CRYPTOGRAPHIC_HASH - AWS Glue DataBrew

CRYPTOGRAPHIC_HASH

Applies an algorithm to hash values in the column.

Parameters
  • sourceColumns – An array of existing columns.

  • secretId – The ARN of the Secrets Manager secret key. The key used in the hash-based message authentication code (HMAC) prefix algorithm to hash the source columns, or databrew!default is the base64 decoded output for the value of the Secrets Manager secret key.

  • secretVersion – Optional. Defaults to the latest secret version.

  • entityTypeFilter – Optional array of entity types. Can be used to encrypt only detected PII in free-text column.

  • createSecretIfMissing – Optional boolean. If true will attempt to create the secret on behalf of the caller.

  • algorithm – The algorithm used to hash your data. Valid enum values: MD5, SHA1, SHA256, SHA512, HMAC_MD5, HMAC_SHA1, HMAC_SHA256, HMAC_SHA512

    Each option refers to a different hashing algorithm. Those options with the "HMAC" prefix refer to a keyed hashing algorithm, and require the secretId parameter. For options without the "HMAC" prefix, the secretId parameter is not required.

    If you do not provide a hash algorithm, the service defaults to "HMAC_SHA256".

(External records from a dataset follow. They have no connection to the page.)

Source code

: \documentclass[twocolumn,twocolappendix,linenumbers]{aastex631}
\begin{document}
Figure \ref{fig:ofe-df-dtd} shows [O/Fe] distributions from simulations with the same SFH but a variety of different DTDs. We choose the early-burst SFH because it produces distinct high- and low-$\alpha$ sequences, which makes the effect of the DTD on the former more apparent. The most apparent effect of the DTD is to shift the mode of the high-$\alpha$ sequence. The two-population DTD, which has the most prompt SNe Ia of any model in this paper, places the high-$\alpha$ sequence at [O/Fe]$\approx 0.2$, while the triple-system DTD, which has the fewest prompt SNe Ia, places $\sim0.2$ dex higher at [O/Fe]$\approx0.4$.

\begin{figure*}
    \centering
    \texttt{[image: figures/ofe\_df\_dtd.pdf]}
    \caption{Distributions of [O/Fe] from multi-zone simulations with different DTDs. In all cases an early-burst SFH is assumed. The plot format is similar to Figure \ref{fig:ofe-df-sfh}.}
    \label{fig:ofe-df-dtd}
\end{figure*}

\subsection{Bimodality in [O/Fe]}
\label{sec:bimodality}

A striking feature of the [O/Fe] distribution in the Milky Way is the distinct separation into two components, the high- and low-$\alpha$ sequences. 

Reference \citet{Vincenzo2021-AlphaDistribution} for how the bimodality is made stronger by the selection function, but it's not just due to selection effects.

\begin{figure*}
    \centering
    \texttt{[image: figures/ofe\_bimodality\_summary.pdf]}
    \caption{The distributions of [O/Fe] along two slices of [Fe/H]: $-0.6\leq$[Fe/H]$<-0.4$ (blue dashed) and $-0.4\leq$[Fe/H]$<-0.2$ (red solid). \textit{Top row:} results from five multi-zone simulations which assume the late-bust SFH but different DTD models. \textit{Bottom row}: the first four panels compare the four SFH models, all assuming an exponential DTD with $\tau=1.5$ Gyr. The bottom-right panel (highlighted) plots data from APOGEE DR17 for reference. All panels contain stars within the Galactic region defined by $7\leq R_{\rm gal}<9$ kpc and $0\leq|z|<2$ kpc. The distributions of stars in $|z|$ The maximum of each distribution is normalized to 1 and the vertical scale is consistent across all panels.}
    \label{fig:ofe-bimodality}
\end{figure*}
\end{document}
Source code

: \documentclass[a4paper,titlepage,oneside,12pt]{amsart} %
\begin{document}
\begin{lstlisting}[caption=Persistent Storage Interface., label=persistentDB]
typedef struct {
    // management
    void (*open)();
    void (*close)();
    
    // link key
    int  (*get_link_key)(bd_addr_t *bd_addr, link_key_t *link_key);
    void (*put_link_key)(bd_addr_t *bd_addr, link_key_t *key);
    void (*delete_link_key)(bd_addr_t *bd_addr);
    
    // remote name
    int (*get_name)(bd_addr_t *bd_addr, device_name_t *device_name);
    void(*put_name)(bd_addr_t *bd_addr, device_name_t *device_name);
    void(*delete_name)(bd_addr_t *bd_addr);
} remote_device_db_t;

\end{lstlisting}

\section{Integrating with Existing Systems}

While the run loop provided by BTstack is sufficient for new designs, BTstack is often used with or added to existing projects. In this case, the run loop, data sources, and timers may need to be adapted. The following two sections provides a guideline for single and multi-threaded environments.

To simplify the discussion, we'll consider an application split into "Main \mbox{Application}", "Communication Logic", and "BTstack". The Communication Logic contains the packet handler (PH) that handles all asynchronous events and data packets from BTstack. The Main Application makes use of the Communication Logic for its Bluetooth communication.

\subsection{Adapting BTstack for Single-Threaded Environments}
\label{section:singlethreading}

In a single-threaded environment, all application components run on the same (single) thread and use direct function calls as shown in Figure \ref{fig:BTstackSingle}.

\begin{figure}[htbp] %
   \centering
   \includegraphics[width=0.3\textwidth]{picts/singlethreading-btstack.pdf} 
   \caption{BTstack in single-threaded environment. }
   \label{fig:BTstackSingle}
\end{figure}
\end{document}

{ "sourceColumns": ["phonenumber"], "secretId": "arn:aws:secretsmanager:us-east-1:012345678901:secret:mysecret", "entityTypeFilter": ["USA_ALL"] }

When working in the interactive experience, in addition to the project’s role, the console user must have permission to secretsmanager:GetSecretValue on the provided Secrets Manager secret.

Sample policy:

{ "Version": "2012-10-17", "Statement": [ { "Effect": "Allow", "Action": [ "secretsmanager:GetSecretValue" ], "Resource": [ "arn:aws:secretsmanager:us-east-1:012345678901:secret:mysecret" ] } ] }

You may also opt to use the DataBrew-created default secret by passing databrew!default as secretId and parameter createSecretIfMissing as true. This is not recommended for production. Anyone with the AwsGlueDataBrewFullAccessPolicy role can use the default secret.